Many STIs are asymptomatic for long periods of time; in other words you are unaware you are infected in your day-to-day life. Because of this, perhaps the main reason people worry about having an STD is the risk of infecting another partner unknowingly.
However, serious additional medical risks also top the list of reasons to get tested. Among these potential consequences are:
Infertility (in both men and women)
- Chlamydia and Gonorrhoea are the most important preventable causes of infertility. Moreover, other infections can increase the risk of miscarriage and pre-term pregnancy.

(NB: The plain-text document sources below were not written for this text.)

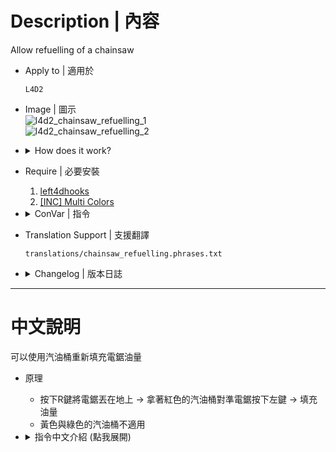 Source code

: # Description | 內容
Allow refuelling of a chainsaw

* Apply to | 適用於
    ```
    L4D2
    ```

* Image | 圖示
    <br/>![l4d2_chainsaw_refuelling_1](image/l4d2_chainsaw_refuelling_1.gif)
    <br/>![l4d2_chainsaw_refuelling_2](image/l4d2_chainsaw_refuelling_2.gif)

* <details><summary>How does it work?</summary>

    * The plugin allow refuelling of a chainsaw with gascans (not scavenge gascans).
    * You can refuel a chainsaws: Aim for it and press Right Mouse or E while carrying a gascan
</details>

* Require | 必要安裝
    1. [left4dhooks](https://forums.alliedmods.net/showthread.php?t=321696)
    2. [[INC] Multi Colors](https://github.com/fbef0102/L4D1_2-Plugins/releases/tag/Multi-Colors)

* <details><summary>ConVar | 指令</summary>

    * cfg/sourcemod/l4d2_chainsaw_refuelling.cfg
        ```php
        // Chainsaw Refuelling plugin status (0 - Disable, 1 - Enable)
        l4d2_chainsaw_refuelling_enable "1"

        // If 1, Remove a chainsaw if it empty
        l4d2_chainsaw_refuelling_remove "0"

        // Allow refuelling of a chainsaw (0 - On the ground, 1 - On players, 2 - Both)
        l4d2_chainsaw_refuelling_mode "2"

        // If 1, Enable dropping a chainsaw with Reload button
        l4d2_chainsaw_refuelling_drop "1"

        // If 1, Enable hint message
        l4d2_chainsaw_refuelling_hint "1"
        ```
</details>

* Translation Support | 支援翻譯
	```
	translations/chainsaw_refuelling.phrases.txt
	```

* <details><summary>Changelog | 版本日誌</summary>

    * v1.1h (2024-12-9)
        * Remake code again

    * v1.0h (2024-4-27)
        * Require lef4dhooks v1.33 or above
        * Remake code, convert code to latest syntax
        * Fix warnings when compiling on SourceMod 1.11.
        * Optimize code and improve performance
        * Require left4dhooks

    * v1.6.3
        * Fix error
        * Chinese translation

    * v1.6.1
        * Lossy (Round Start Fix), Shao (downstate support)

    * v1.6
        * [Original Post by DJ_WEST](https://forums.alliedmods.net/showthread.php?t=121983)
</details>

- - - -
# 中文說明
可以使用汽油桶重新填充電鋸油量

* 原理
    * 按下R鍵將電鋸丟在地上 -> 拿著紅色的汽油桶對準電鋸按下左鍵 -> 填充油量
    * 黃色與綠色的汽油桶不適用

* <details><summary>指令中文介紹 (點我展開)</summary>

    * cfg/sourcemod/l4d2_chainsaw_refuelling.cfg
        ```php
        // 啟用插件 [0-關閉,1-開啟]
        l4d2_chainsaw_refuelling_enable "1"

        // 為1時，如果電鋸沒油了，會消失(0=不消失)
        l4d2_chainsaw_refuelling_remove "0"

        // 允許電鋸如何加油 (0=在地上, 1=在倖存者身上, 2=兩者皆可)
        l4d2_chainsaw_refuelling_mode "2"

        // 為1時，按下Ｒ鍵可以丟下電鋸 (0=關閉)
        l4d2_chainsaw_refuelling_drop "1"

        // 為1時，顯示電鋸的提示訊息 (0=關閉)
        l4d2_chainsaw_refuelling_hint "1"
        ```
</details>
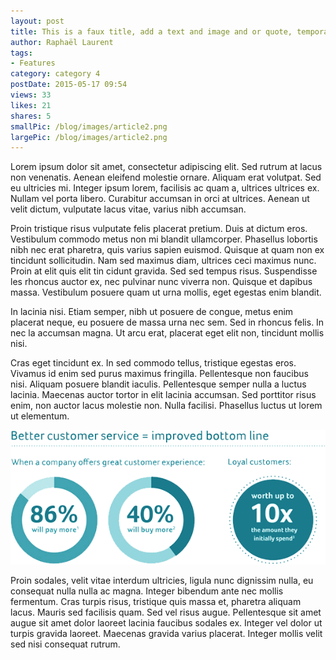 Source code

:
 ```yaml
---
layout: post
title: This is a faux title, add a text and image and or quote, temporary line article 4
author: Raphaël Laurent
tags: 
- Features
category: category 4
postDate: 2015-05-17 09:54
views: 33
likes: 21
shares: 5
smallPic: /blog/images/article2.png
largePic: /blog/images/article2.png
---
```


Lorem ipsum dolor sit amet, consectetur adipiscing elit. Sed rutrum at lacus non venenatis. Aenean eleifend molestie ornare. Aliquam erat volutpat. Sed eu ultricies mi. Integer ipsum lorem, facilisis ac quam a, ultrices ultrices ex. Nullam vel porta libero. Curabitur accumsan in orci at ultrices. Aenean ut velit dictum, vulputate lacus vitae, varius nibh accumsan.

Proin tristique risus vulputate felis placerat pretium. Duis at dictum eros. Vestibulum commodo metus non mi blandit ullamcorper. Phasellus lobortis nibh nec erat pharetra, quis varius sapien euismod. Quisque at quam non ex tincidunt sollicitudin. Nam sed maximus diam, ultrices  ceci maximus nunc. Proin at elit quis elit tin cidunt gravida. Sed sed tempus risus. Suspendisse les rhoncus auctor ex, nec pulvinar nunc viverra non. Quisque et dapibus massa. Vestibulum posuere quam ut urna mollis, eget egestas enim blandit.

<div class="quote">In lacinia nisi. Etiam semper, nibh ut posuere de congue, metus enim placerat neque, eu posuere de massa urna nec sem. Sed in rhoncus felis. In nec la accumsan magna. Ut arcu erat, placerat eget elit non, tincidunt mollis nisi.</div>

Cras eget tincidunt ex. In sed commodo tellus, tristique egestas eros. Vivamus id enim sed purus maximus fringilla. Pellentesque non faucibus nisi. Aliquam posuere blandit iaculis. Pellentesque semper nulla a luctus lacinia. Maecenas auctor tortor in elit lacinia accumsan. Sed porttitor risus enim, non auctor lacus molestie non. Nulla facilisi. Phasellus luctus ut lorem ut elementum.

<img src="/blog/images/stats.png"/>

Proin sodales, velit vitae interdum ultricies, ligula nunc dignissim nulla, eu consequat nulla nulla ac magna. Integer bibendum ante nec mollis fermentum. Cras turpis risus, tristique quis massa et, pharetra aliquam lacus. Mauris sed facilisis quam. Sed vel risus augue. Pellentesque sit amet augue sit amet dolor laoreet lacinia faucibus sodales ex. Integer vel dolor ut turpis gravida laoreet. Maecenas gravida varius placerat. Integer mollis velit sed nisi consequat rutrum. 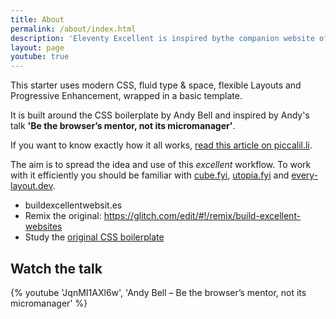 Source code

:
 ```yaml
---
title: About
permalink: /about/index.html
description: 'Eleventy Excellent is inspired bythe companion website of Andy Bell’s talk "Be the browser’s mentor, not its micromanager".'
layout: page
youtube: true
---
```


This starter uses modern CSS, fluid type & space, flexible Layouts and Progressive Enhancement, wrapped in a basic template.

It is built around the CSS boilerplate by Andy Bell and inspired by Andy's talk **'Be the browser’s mentor, not its micromanager'**.

If you want to know exactly how it all works, [read this article on piccalil.li](https://piccalil.li/blog/a-css-project-boilerplate/).

The aim is to spread the idea and use of this _excellent_ workflow. To work with it efficiently you should be familiar with [cube.fyi](https://cube.fyi/), [utopia.fyi](https://utopia.fyi/) and [every-layout.dev](https://every-layout.dev/).

- buildexcellentwebsit.es
- Remix the original: https://glitch.com/edit/#!/remix/build-excellent-websites
- Study the [original CSS boilerplate](https://github.com/Set-Creative-Studio/cube-boilerplate/tree/main)

## Watch the talk

{% youtube 'JqnMI1AXl6w', 'Andy Bell – Be the browser’s mentor, not its micromanager' %}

Increased Risk of Cancer (in both men and women)
- Men with a history of Gonorrhoea are more likely to develop prostate cancer.
- Persistent HPV (Genital Wart) infections are now recognized as the major cause of cervical cancer, and may play a role in some cancers of the anus, vulva, vagina, penis and oropharynx.
Increased Risk of Other Infections, Especially HIV (in both men and women)
- STIs are the primary risk factor in HIV transmission among heterosexuals. Individuals who are infected are at least two to five times more likely than uninfected individuals to acquire HIV infection if they are exposed to the virus through sexual contact.
Increased Risk of Mother to Child Transmission and Death or Disability to Your Baby
STIs can directly lead to the following adverse conditions in newborns:
- Severe neurological damage, mental retardation or death.
- Miscarriage, pre-term delivery.
- Blindness, eye infections, pneumonia.
- General deformities, delay in development, seizures.